I created my force by create a circle and duplicate it, I offset one to be higher than the other, and for the top one, I used point vop to create ramp by normalizing number of points. I divided point number by number of points, and I get 0 to 1 values for each of the point, where 0 is the beginning of the curve, and 1 is the end of the curve. With this information, I created a spline ramp, and started drawing what my crown should look like. Lastly, I calculated vector between each points on those two circles, created a multiplier, and output it as velocity I could use to drive flip simulation. Combining this force with custom surface tension from Alejandro's vimeo, and custom reseeding and retiming from youtube video, I got a pretty robust system where I could easily create and control water crown that I could retime later without simulating again.

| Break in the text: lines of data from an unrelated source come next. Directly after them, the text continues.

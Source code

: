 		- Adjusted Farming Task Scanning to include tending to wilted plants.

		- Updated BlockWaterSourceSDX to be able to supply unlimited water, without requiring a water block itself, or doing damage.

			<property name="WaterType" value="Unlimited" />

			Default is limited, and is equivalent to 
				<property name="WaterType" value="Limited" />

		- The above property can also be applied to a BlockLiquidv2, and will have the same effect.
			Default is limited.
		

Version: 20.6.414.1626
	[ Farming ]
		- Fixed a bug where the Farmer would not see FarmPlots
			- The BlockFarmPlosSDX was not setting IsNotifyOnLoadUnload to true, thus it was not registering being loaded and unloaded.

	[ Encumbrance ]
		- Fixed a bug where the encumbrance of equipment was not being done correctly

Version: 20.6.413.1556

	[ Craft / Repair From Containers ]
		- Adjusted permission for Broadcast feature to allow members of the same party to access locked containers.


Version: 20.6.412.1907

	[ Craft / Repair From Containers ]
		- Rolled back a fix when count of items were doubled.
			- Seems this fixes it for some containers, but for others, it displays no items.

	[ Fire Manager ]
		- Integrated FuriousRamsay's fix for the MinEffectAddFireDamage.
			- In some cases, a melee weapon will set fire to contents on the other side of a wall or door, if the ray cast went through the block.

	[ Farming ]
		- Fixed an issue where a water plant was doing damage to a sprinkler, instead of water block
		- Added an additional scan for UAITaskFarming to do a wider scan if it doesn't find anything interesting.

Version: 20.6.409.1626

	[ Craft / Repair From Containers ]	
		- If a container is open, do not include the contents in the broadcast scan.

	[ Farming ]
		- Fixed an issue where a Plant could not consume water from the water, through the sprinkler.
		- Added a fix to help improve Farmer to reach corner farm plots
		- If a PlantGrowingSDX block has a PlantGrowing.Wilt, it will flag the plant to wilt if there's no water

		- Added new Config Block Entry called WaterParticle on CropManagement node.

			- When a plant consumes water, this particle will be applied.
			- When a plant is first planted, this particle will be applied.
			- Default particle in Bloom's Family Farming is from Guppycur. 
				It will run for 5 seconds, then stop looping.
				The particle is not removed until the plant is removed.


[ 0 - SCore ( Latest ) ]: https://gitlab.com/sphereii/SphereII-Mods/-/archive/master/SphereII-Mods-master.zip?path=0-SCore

At this point, this tool wasn't as developed yet, and I had to redraw the force every time I wanted to make some changes. Later on, I created a system where it was easier to make changes to its shape and developed it into an HDA for other artist to use.
WATER BEADS
They were created with Vellum Solver. Vellum was very powerful and I could create and revise those water beads easily. I took notes from Tim van Helsdingen videos on youtube when he released videos on Vellum Fundamentals. These are really good resources for anyone wanting to start doing Vellum simulation as he explained and showed the process very clearly:
https://www.youtube.com/watch?v=n6RYQFBPsR0
https://www.youtube.com/watch?v=n6RYQFBPsR0
An extra step I did to give it more life was to create a secondary deformation on each of them when they came together and collide to one another. This was done using Sop Solver. I used Sop Solver to create an age attribute that generated from Cd. When one water bead (in black color) collided with the rest of the beads (these would have white color), white color from the rest of the beads were transferred to the isolated bead using attribute transfer and some VEX. By running this set up through sop solver, it will create a growing color patch starting from point of contact, where any surface that has color information more than 0.1 value will get increasing age attribute. Then I created a color ramp based on the age attribute, and used it to drive displacement in point vop.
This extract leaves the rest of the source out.